Relevant Advanced Courses. A list of representative advanced undergraduate and some graduate courses that meet the certificate requirements can be found on the program website. This list is primarily illustrative and is by no means complete. Specific programs should be tailored by the program undergraduate representative in consultation with the student to meet individual and/or departmental needs.
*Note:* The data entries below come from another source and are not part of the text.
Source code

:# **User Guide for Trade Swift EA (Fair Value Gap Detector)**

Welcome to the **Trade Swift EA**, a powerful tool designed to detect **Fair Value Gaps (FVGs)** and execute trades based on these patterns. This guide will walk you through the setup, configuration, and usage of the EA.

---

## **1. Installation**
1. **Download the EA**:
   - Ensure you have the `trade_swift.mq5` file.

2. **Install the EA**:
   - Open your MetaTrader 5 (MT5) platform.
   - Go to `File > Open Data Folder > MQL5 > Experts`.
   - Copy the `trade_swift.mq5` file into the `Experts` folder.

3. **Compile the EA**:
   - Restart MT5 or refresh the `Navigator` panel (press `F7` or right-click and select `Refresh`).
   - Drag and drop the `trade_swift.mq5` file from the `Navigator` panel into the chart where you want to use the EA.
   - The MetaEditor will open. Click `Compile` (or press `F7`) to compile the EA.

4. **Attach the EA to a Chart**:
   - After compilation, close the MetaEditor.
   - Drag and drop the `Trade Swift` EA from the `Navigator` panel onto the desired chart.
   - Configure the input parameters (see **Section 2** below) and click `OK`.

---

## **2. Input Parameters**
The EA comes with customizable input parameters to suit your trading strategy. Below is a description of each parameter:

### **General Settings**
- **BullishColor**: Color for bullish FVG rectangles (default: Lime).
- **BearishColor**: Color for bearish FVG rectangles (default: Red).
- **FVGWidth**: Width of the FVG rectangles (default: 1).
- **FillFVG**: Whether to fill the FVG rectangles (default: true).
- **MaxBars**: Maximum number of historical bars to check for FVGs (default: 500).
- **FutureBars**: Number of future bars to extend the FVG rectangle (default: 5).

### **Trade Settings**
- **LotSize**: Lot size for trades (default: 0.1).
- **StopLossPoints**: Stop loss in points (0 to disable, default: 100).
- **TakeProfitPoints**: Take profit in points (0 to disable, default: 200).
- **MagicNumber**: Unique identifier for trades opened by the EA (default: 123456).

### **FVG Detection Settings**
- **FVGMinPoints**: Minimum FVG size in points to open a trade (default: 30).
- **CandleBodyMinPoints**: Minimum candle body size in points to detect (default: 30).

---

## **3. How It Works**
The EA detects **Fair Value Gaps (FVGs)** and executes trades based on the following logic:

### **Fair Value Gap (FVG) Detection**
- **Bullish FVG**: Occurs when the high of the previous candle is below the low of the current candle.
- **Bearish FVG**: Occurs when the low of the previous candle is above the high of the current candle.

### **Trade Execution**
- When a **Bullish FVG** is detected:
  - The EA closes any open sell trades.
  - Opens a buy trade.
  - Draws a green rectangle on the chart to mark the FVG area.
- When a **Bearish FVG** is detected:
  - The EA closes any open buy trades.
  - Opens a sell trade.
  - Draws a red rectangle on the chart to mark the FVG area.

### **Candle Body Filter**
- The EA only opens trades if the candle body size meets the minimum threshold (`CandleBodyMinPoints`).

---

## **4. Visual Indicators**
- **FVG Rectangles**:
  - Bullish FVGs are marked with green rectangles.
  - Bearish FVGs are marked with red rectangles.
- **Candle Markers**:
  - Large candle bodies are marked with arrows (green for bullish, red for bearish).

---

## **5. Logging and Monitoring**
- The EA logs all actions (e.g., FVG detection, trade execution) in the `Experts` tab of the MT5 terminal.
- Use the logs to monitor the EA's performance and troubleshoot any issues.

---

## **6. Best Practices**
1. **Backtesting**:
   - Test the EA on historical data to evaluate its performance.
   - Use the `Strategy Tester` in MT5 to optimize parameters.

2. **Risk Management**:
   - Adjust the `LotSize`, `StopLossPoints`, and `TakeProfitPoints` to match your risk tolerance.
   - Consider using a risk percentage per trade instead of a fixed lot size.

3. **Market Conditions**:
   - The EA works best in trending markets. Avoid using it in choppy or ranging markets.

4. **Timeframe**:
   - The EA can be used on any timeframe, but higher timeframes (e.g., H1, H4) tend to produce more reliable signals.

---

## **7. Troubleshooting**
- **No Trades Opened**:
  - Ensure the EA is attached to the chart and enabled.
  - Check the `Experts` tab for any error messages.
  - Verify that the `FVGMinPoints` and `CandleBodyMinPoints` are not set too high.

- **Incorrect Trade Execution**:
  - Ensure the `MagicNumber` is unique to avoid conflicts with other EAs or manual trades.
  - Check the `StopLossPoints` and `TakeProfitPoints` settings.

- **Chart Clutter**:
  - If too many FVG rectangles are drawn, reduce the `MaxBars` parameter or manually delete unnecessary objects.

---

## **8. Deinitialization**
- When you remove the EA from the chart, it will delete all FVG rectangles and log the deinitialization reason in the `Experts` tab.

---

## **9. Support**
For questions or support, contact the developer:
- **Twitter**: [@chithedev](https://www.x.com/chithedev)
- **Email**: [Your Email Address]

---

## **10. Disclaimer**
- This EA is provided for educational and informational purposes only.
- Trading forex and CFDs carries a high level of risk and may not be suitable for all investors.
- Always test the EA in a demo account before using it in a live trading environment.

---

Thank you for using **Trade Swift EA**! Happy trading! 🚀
APC 150 Introduction to Statistics QR
This course is an introduction to probability and statistical methods, and covers topics in probability, random variables, sampling, descriptive statistics, probability distributions, estimation and hypotheses testing, introduction to the regression model. The course emphasizes the practice, and students will learn how to perform data analysis using modern computational tools. L. Martinelli
APC 151 Problem Solving in Mathematics (also MAT 151) QR
This course is an introduction to mathematical modeling in physical and social sciences. Topics covered include modeling via simple first and second order differential equations, fitting experimental data, optimization and an introduction to modeling probabilistic events. One substantial goal of the course is to learn MATLAB through homework, weekly group projects and an individual final project. Equal emphasis will be put on practical implementations of the models through MATLAB scripts and on theoretical underpinnings of the models. P. Holmes
APC 192 An Integrated Introduction to Engineering, Mathematics, Physics (see EGR 192)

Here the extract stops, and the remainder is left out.